23. Por otra parte, la Corte encuentra que los restantes alegatos del Estado están referidos
a la alegada excepción preliminar de falta de agotamiento de los recursos internos, por lo
que serán abordados en el apartado correspondiente (infra párrs. 27-34).
B. Alegada falta de agotamiento de los recursos internos
B.1 Alegatos de las partes y de la Comisión
24. El Estado alegó que, para la fecha de los hechos, el ordenamiento jurídico ofrecía
recursos adecuados para cuestionar las decisiones adoptadas y que su idoneidad está
acreditada por el hecho de que algunas personas accedieron a ellos y obtuvieron respuestas
favorables a sus intereses. Sin embargo, 172 de las presuntas víctimas no habrían agotado
ningún recurso de la jurisdicción interna, mientras que 20 personas, quienes interpusieron
un recurso de amparo, no entablaron acciones orientadas a lograr la inaplicabilidad del
Decreto Ley No. 25640. Sostuvo que, “si bien existía la imposibilidad de recurrir los ceses a
través del proceso amparo o de recursos administrativos”, había otras vías en sede interna
que le habrían permitido a los trabajadores cesados solucionar la controversia, por ejemplo,
el proceso contencioso administrativo y la acción popular. También afirmó que el presunto
contexto de denegación de justicia alegado por la Comisión carece de fundamento.
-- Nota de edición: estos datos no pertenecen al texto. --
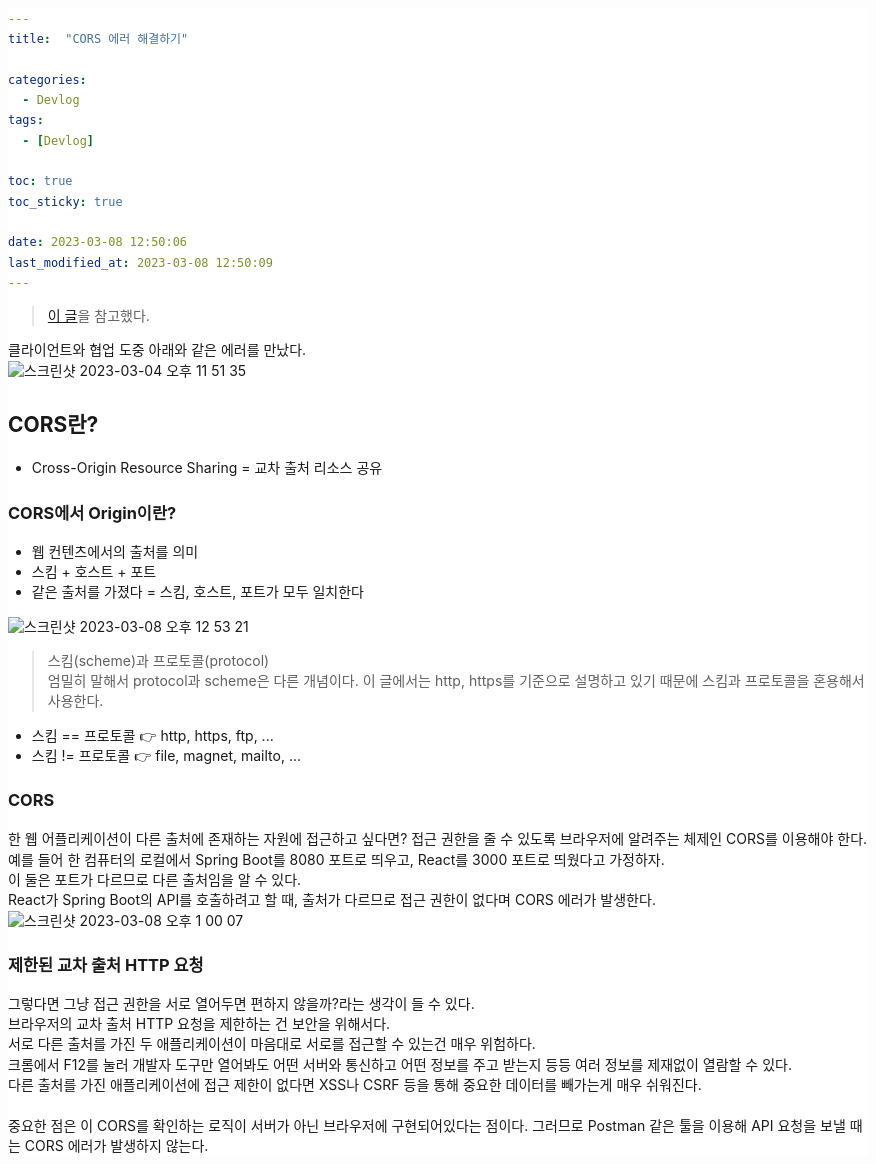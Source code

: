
 ```yaml
---
title:  "CORS 에러 해결하기"

categories:
  - Devlog
tags:
  - [Devlog]

toc: true
toc_sticky: true
 
date: 2023-03-08 12:50:06
last_modified_at: 2023-03-08 12:50:09
---
```


> [이 글](https://yeonyeon.tistory.com/236)을 참고했다.

클라이언트와 협업 도중 아래와 같은 에러를 만났다.<br>
<img width="1120" alt="스크린샷 2023-03-04 오후 11 51 35" src="https://user-images.githubusercontent.com/59405576/223615747-b2584b19-ef40-4dd3-b694-b814cff246b3.png">


## CORS란?
- Cross-Origin Resource Sharing = 교차 출처 리소스 공유

### CORS에서 Origin이란?
- 웹 컨텐츠에서의 출처를 의미
- 스킴 + 호스트 + 포트
- 같은 출처를 가졌다 = 스킴, 호스트, 포트가 모두 일치한다

<img width="667" alt="스크린샷 2023-03-08 오후 12 53 21" src="https://user-images.githubusercontent.com/59405576/223615445-68a35677-40ea-4138-b5da-2c9777d263e9.png">

> 스킴(scheme)과 프로토콜(protocol)<br>
엄밀히 말해서 protocol과 scheme은 다른 개념이다. 이 글에서는 http, https를 기준으로 설명하고 있기 때문에 스킴과 프로토콜을 혼용해서 사용한다.
- 스킴 == 프로토콜 👉 http, https, ftp, ...
- 스킴 != 프로토콜 👉 file, magnet, mailto, ...

### CORS
한 웹 어플리케이션이 다른 출처에 존재하는 자원에 접근하고 싶다면? 접근 권한을 줄 수 있도록 브라우저에 알려주는 체제인 CORS를 이용해야 한다. <br>
예를 들어 한 컴퓨터의 로컬에서 Spring Boot를 8080 포트로 띄우고, React를 3000 포트로 띄웠다고 가정하자. <br>
이 둘은 포트가 다르므로 다른 출처임을 알 수 있다. <br>
React가 Spring Boot의 API를 호출하려고 할 때, 출처가 다르므로 접근 권한이 없다며 CORS 에러가 발생한다.<br>
<img width="532" alt="스크린샷 2023-03-08 오후 1 00 07" src="https://user-images.githubusercontent.com/59405576/223616323-e927ae54-db50-44cb-b2c5-3611773bb839.png">

### 제한된 교차 출처 HTTP 요청
그렇다면 그냥 접근 권한을 서로 열어두면 편하지 않을까?라는 생각이 들 수 있다. <br>
브라우저의 교차 출처 HTTP 요청을 제한하는 건 보안을 위해서다. <br>
서로 다른 출처를 가진 두 애플리케이션이 마음대로 서로를 접근할 수 있는건 매우 위험하다. <br>
크롬에서 F12를 눌러 개발자 도구만 열어봐도 어떤 서버와 통신하고 어떤 정보를 주고 받는지 등등 여러 정보를 제재없이 열람할 수 있다. <br>
다른 출처를 가진 애플리케이션에 접근 제한이 없다면 XSS나 CSRF 등을 통해 중요한 데이터를 빼가는게 매우 쉬워진다. <br><br>
중요한 점은 이 CORS를 확인하는 로직이 서버가 아닌 브라우저에 구현되어있다는 점이다. 그러므로 Postman 같은 툴을 이용해 API 요청을 보낼 때는 CORS 에러가 발생하지 않는다.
Indicó
que, en algunas decisiones del Tribunal Constitucional, adoptadas entre 1997 y 1999, este
realizó un control de constitucionalidad difuso de las normas que autorizaban el cese de los
trabajadores y las inaplicó, lo que indicaría que si era posible interponer recursos de amparo
y obtener una respuesta favorable.
25. La Comisión retomó los argumentos presentados en el Informe de Admisibilidad y
Fondo y recordó la jurisprudencia de la Corte en los casos ya conocidos sobre trabajadores
cesados del Congreso en la década de 1990, en el sentido de que fue establecido que no
podían acceder a recursos adecuados, idóneos y efectivos en los términos de los estándares
interamericanos. Afirmó que, en materia de admisibilidad, la similitud de la situación de
todas las presuntas víctimas no estaba determinada por el proceso judicial iniciado en la
jurisdicción doméstica, sino por la decisión de cese a través de una estructura normativa
diseñada para formalizar sus despidos en un contexto de falta de acceso a recursos
efectivos. En esa medida, debido a la ausencia de un recurso disponible, idóneo y efectivo
para el agotamiento de los recursos internos, consideró que se configuró la hipótesis del
artículo 46.2.b) de la Convención.
26. El representante recordó que las presuntas víctimas incluidas en la petición 728-00
se acogieron expresamente a la excepción contemplada en el párrafo 2 literal b) del artículo
46 de la Convención Americana y expusieron las razones por las cuales no debía exigírseles
el requisito de interponer y agotar los recursos de la jurisdicción interna, en particular,
porque tenían razones fundadas para concluir que, de haber acudido a tales recursos,
habrían sido declarados improcedentes. Sostuvo que, si bien es cierto que en algunos casos
los jueces declararon procedentes las acciones contencioso administrativas, al interior de la
judicatura había criterios “absolutamente disímiles” sobre el curso del procedimiento que se
debía seguir y no era clara la idoneidad de esa jurisdicción para cuestionar los ceses. En lo
que respecta a la acción popular, destacó que estaba orientada a lograr la inaplicación total
o parcial de la norma impugnada a partir de la fecha en que la sentencia quedara
ejecutoriada y que no tenía naturaleza restitutiva, por lo que no era un recurso idóneo para
las pretensiones de los trabajadores.